BEIRUT — A Lebanese military court has charged Christian politician Samir Geagea over deadly clashes in Beirut last October, a judicial source and broadcaster Al Jadeed said on Thursday, a move that could stoke political tension two months before an election.
An official in Geagea’s Lebanese Forces (LF) party said the charge against him was political, and the investigation into the violence had been political from the start.
Judge Fadi Akiki told Al Jadeed he had charged Geagea two days ago based on “new information” relating to the Teyouneh events, a reference to Beirut’s deadliest street violence in a decade.
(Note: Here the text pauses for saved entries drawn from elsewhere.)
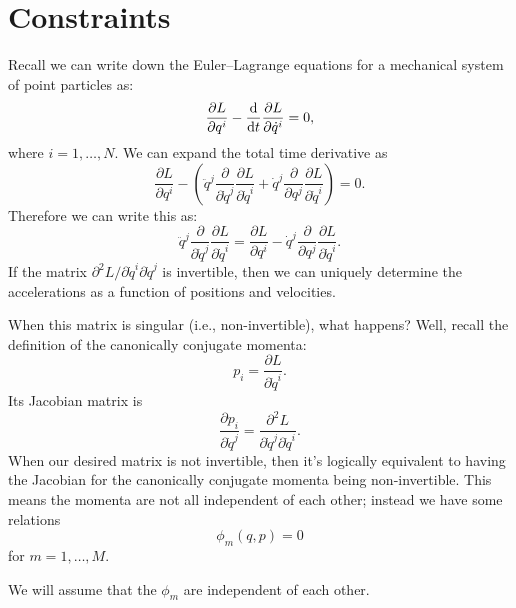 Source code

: \section{Constraints}

\M
Recall we can write down the Euler--Lagrange equations for a mechanical
system of point particles as:
\begin{equation}
\frac{\partial L}{\partial q^{i}} - \frac{\mathrm{d}}{\mathrm{d} t}\frac{\partial L}{\partial\dot{q}^{i}}=0,
\end{equation}
where $i=1,\dots,N$.
We can expand the total time derivative as
\begin{equation}
\frac{\partial L}{\partial q^{i}}
- \left(\ddot{q}^{j}\frac{\partial}{\partial\dot{q}^{j}}\frac{\partial L}{\partial\dot{q}^{i}}
+\dot{q}^{j}\frac{\partial}{\partial q^{j}}\frac{\partial L}{\partial\dot{q}^{i}}\right)=0.
\end{equation}
Therefore we can write this as:
\begin{equation}
\ddot{q}^{j}\frac{\partial}{\partial\dot{q}^{j}}\frac{\partial L}{\partial\dot{q}^{i}}
=\frac{\partial L}{\partial q^{i}}
-\dot{q}^{j}\frac{\partial}{\partial q^{j}}\frac{\partial L}{\partial\dot{q}^{i}}.
\end{equation}
If the matrix $\partial^{2}L/\partial\dot{q}^{i}\partial\dot{q}^{j}$ is
invertible, then we can uniquely determine the accelerations as a
function of positions and velocities.

\M When this matrix is singular
(i.e., non-invertible), what happens? Well, recall the definition of the
canonically conjugate momenta:
\begin{equation}
p_{i} = \frac{\partial L}{\partial\dot{q}^{i}}.
\end{equation}
Its Jacobian matrix is
\begin{equation}
\frac{\partial p_{i}}{\partial\dot{q}^{j}} = \frac{\partial^{2} L}{\partial\dot{q}^{j}\partial\dot{q}^{i}}.
\end{equation}
When our desired matrix is not invertible, then it's logically
equivalent to having the Jacobian for the canonically conjugate momenta
being non-invertible. This means the momenta are not all independent of
each other; instead we have some relations
\begin{equation}
\phi_{m}(q,p)=0
\end{equation}
for $m=1,\dots,M$.

\begin{remark}
We will assume that the $\phi_{m}$ are independent of each other.
\end{remark}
Reuters could not immediately reach Akiki for comment.
Seven people, all of them followers of the Shi’a Muslim group Hezbollah and its Shi’a ally the Amal Movement, were killed in the Oct. 14 clashes near an old front line of the 1975-90 civil war.
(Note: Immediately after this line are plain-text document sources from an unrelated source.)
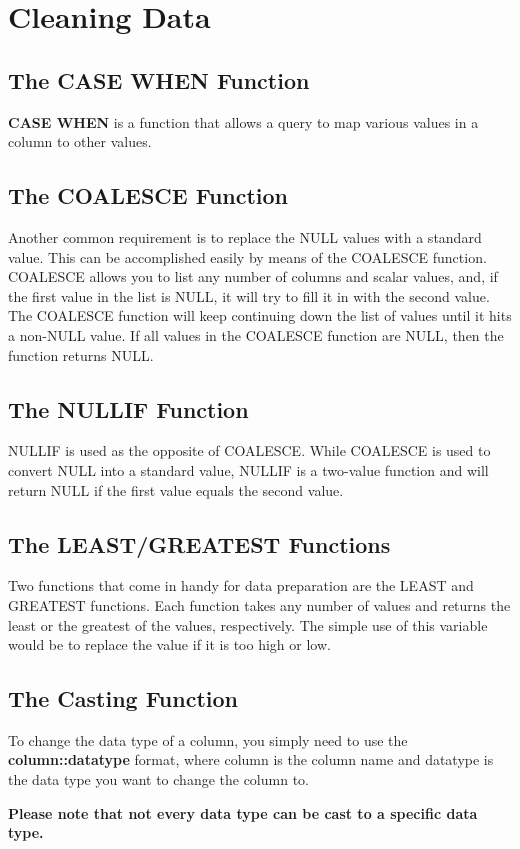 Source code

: \section{Cleaning Data}
\subsection{The CASE WHEN Function}
\textbf{CASE WHEN} is a function that allows a query to map various values in a column to other values.

\subsection{The COALESCE Function}
Another common requirement is to replace the NULL values with a standard value. This can be accomplished easily by means of the COALESCE function. COALESCE allows you to list any number of columns and scalar values, and, if the first value in the list is NULL, it will try to fill it in with the second value. The COALESCE function will keep continuing down the list of values until it hits a non-NULL value. If all values in the COALESCE function are NULL, then the function returns NULL.

\subsection{The NULLIF Function}
NULLIF is used as the opposite of COALESCE. While COALESCE is used to convert NULL into a standard value, NULLIF is a two-value function and will return NULL if the first value equals the second value.
\subsection{The LEAST/GREATEST Functions}
Two functions that come in handy for data preparation are the LEAST and GREATEST functions. Each function takes any number of values and returns the least or the greatest of the values, respectively. The simple use of this variable would be to replace the value if it is too high or low.
\subsection{The Casting Function}
To change the data type of a column, you simply need to use the \textbf{column::datatype} format, where column is the column name and datatype is the data type you want to change the column to.

\textbf{Please note that not every data type can be cast to a specific data type.}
Any attempt to arrest Geagea would likely be resisted by his party, creating the potential for trouble just two months before the parliamentary election, said Mohanad Hage Ali of the Carnegie Middle East Center.
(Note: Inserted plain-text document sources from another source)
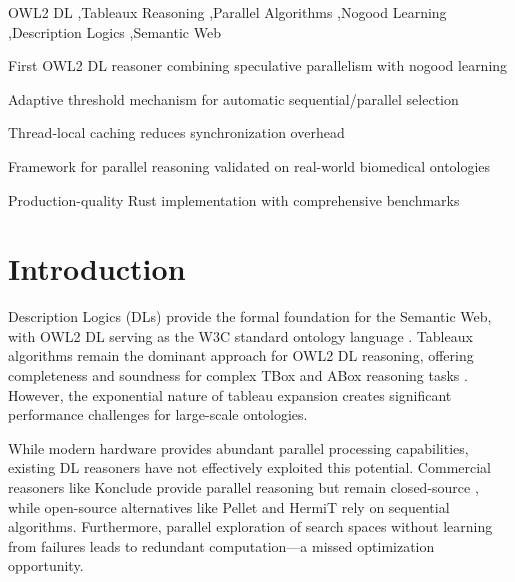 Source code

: \documentclass[preprint,12pt]{elsarticle}
\begin{document}
\begin{frontmatter}
\begin{keyword}
OWL2 DL \sep Tableaux Reasoning \sep Parallel Algorithms \sep Nogood Learning \sep Description Logics \sep Semantic Web
\end{keyword}

\end{frontmatter}

\begin{highlights}
\item First OWL2 DL reasoner combining speculative parallelism with nogood learning
\item Adaptive threshold mechanism for automatic sequential/parallel selection
\item Thread-local caching reduces synchronization overhead
\item Framework for parallel reasoning validated on real-world biomedical ontologies
\item Production-quality Rust implementation with comprehensive benchmarks
\end{highlights}


\section{Introduction}
\label{sec:intro}

Description Logics (DLs) provide the formal foundation for the Semantic Web, with OWL2 DL serving as the W3C standard ontology language \cite{owl2}. Tableaux algorithms remain the dominant approach for OWL2 DL reasoning, offering completeness and soundness for complex TBox and ABox reasoning tasks \cite{dlhandbook}. However, the exponential nature of tableau expansion creates significant performance challenges for large-scale ontologies.

While modern hardware provides abundant parallel processing capabilities, existing DL reasoners have not effectively exploited this potential. Commercial reasoners like Konclude provide parallel reasoning but remain closed-source \cite{konclude}, while open-source alternatives like Pellet \cite{pellet} and HermiT \cite{hermit} rely on sequential algorithms. Furthermore, parallel exploration of search spaces without learning from failures leads to redundant computation---a missed optimization opportunity.
\end{document}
Geagea was summoned to a hearing at military intelligence last October over the violence, but did not attend.
The Oct. 14 violence began as people were gathering for a protest called by Hezbollah against the judge investigating the 2020 Beirut port blast.
Hezbollah, which is heavily armed and backed by Iran, accused the LF of mounting an ambush and perpetrating the killing to try to drag the country to a civil war.
Geagea, a strong critic of Hezbollah who has good ties with Saudi Arabia, has strongly denied this, along with Hezbollah accusations that the LF — which had a powerful militia in the civil war — had established one again.
Geagea has said the trouble began when supporters of the Shi’a parties entered the Christian neighborhood of Ain al-Remmaneh, where they vandalized cars and four residents were wounded before a shot was fired.
Together with parties that view its powerful arsenal as an asset to Lebanon, Hezbollah won a majority in the 2018 election.